Usulan anggaran aspirasi dapil ini juga ditengarai sebagai manuver politik dengan adanya rencana perubahan UU pemilu dan parpol dengan menaikkan parliamentary threshold (PT) dari 2,5% menjadi 5%, untuk dapat lolos dari PT 5% tentu memerlukan biaya poltik yang lebih besar.

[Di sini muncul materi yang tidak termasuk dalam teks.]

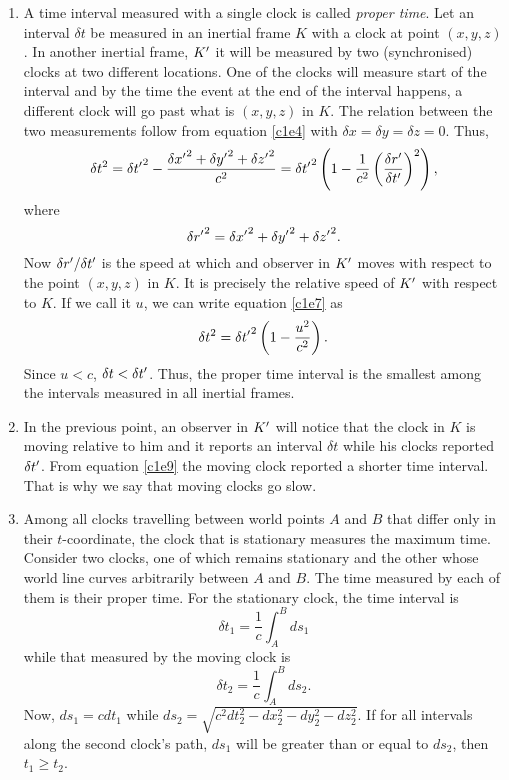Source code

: \begin{enumerate}
\item A time interval measured with a single clock is called
\emph{proper time}. Let an interval $\delta t$ be measured in an inertial frame
$K$ with a clock at point $(x, y, z)$. In another inertial frame, $K^\prime$ it will
be measured by two (synchronised) clocks at two different locations. One of the
clocks will measure start of the interval and by the time the event at the end 
of the interval happens, a different clock will go past what is $(x, y, z)$ in
$K$. The relation between the two measurements follow from equation \eqref{c1e4}
with $\delta x = \delta y = \delta z = 0$. Thus,
\begin{equation}\label{c1e7}
\delta t^2 = \delta {t^\prime}^2 - \frac{\delta {x^\prime}^2 + \delta {y^\prime}^2 + \delta {z^\prime}^2}{c^2}
= \delta {t^\prime}^2\left(1 - \frac{1}{c^2}\left(\frac{\delta r^\prime}{\delta t^\prime}\right)^2\right),
\end{equation}
where
\begin{equation}\label{c1e8}
\delta {r^\prime}^2 = \delta {x^\prime}^2 + \delta {y^\prime}^2 + \delta {z^\prime}^2.
\end{equation}
Now $\delta r^\prime/\delta t^\prime$ is the speed at which and observer in $K^\prime$
moves with respect to the point $(x, y, z)$ in $K$. It is precisely the relative
speed of $K^\prime$ with respect to $K$. If we call it $u$, we can write equation
\eqref{c1e7} as
\begin{equation}\label{c1e9}
\delta t^2 = \delta {t^\prime}^2\left(1 - \frac{u^2}{c^2}\right).
\end{equation}
Since $u < c$, $\delta t < \delta t^\prime$. Thus, the proper time interval is the
smallest among the intervals measured in all inertial frames.

\item In the previous point, an observer in $K^\prime$ will notice that the clock
in $K$ is moving relative to him and it reports an interval $\delta t$ while his
clocks reported $\delta t^\prime$. From equation \eqref{c1e9} the moving clock
reported a shorter time interval. That is why we say that moving clocks go slow.

\item Among all clocks travelling between world points $A$ and $B$ that differ 
only in their $t$-coordinate, the clock that is stationary measures the maximum
time. Consider two clocks, one of which remains stationary and the other whose
world line curves arbitrarily between $A$ and $B$. The time measured by each of
them is their proper time. For the stationary clock, the time interval is
\begin{equation}\label{c1e10}
\delta t_1 = \frac{1}{c}\int_A^B ds_1
\end{equation}
while that measured by the moving clock is
\begin{equation}\label{c1e11}
\delta t_2 = \frac{1}{c}\int_A^B ds_2.
\end{equation}
Now, $ds_1 = cdt_1$ while $ds_2 = \sqrt{c^2dt_2^2 - dx_2^2 - dy_2^2 - dz_2^2}$.
If for all intervals along the second clock's path, $ds_1$ will be greater
than or equal to $ds_2$, then $t_1 \ge t_2$.


\end{enumerate}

Dengan adanya usulan dana aspirasi dapil ini semakin menguatkan bahwa di dalam setiap pesta demokrasi dalam pemilu sangat sarat dengan aksi money politik, namun sayang secara diam-diam semua parpol mengamininya, istilahnya bukan lagi money politik tetapi biaya politik, karena kemungkinan semua parpol melakukannya secara berjamaah, jadi jangan heran anggota DPR selalu tergoda menjadi sarang penyamun. Wallahualam.